:: Records to process
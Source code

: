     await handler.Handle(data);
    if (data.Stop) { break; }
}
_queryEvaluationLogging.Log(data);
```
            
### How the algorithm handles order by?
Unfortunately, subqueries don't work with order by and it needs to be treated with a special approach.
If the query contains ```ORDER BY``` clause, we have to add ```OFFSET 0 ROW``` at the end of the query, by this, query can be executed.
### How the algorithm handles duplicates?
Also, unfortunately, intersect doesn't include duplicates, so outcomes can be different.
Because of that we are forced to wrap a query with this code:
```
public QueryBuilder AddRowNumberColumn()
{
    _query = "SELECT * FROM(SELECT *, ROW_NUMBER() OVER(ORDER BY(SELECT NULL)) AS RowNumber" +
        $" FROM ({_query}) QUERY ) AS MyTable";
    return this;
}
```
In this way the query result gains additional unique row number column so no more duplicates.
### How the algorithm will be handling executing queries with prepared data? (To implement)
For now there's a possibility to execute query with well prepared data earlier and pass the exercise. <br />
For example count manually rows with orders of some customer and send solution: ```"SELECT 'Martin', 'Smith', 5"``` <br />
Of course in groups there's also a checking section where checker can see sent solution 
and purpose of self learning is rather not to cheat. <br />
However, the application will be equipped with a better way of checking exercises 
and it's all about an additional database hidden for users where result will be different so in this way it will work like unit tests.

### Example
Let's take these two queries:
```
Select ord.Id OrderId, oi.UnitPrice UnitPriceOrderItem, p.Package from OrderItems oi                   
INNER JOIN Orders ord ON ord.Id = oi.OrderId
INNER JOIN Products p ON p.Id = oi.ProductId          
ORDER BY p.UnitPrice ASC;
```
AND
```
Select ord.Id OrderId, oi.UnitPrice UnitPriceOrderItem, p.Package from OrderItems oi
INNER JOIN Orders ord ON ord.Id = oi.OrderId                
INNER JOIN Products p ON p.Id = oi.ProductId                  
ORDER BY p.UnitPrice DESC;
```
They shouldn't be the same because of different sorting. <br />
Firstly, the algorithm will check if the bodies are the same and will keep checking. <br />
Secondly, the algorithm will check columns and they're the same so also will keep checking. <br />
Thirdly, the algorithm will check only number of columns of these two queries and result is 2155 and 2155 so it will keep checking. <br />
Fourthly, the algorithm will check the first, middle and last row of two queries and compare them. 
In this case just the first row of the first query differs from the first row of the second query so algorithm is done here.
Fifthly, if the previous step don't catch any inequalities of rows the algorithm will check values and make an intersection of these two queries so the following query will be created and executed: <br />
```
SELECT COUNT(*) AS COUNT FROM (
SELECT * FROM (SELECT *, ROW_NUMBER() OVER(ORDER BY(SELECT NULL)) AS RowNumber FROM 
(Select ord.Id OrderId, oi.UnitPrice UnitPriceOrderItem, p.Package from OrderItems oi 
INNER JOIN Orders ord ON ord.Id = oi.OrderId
::::
Up to the line containing "SELECT COUNT(*) AS", skip everything; from that line through the last line above, return each line exactly.

=== Problem solution ===
SELECT COUNT(*) AS COUNT FROM (
SELECT * FROM (SELECT *, ROW_NUMBER() OVER(ORDER BY(SELECT NULL)) AS RowNumber FROM 
(Select ord.Id OrderId, oi.UnitPrice UnitPriceOrderItem, p.Package from OrderItems oi 
INNER JOIN Orders ord ON ord.Id = oi.OrderId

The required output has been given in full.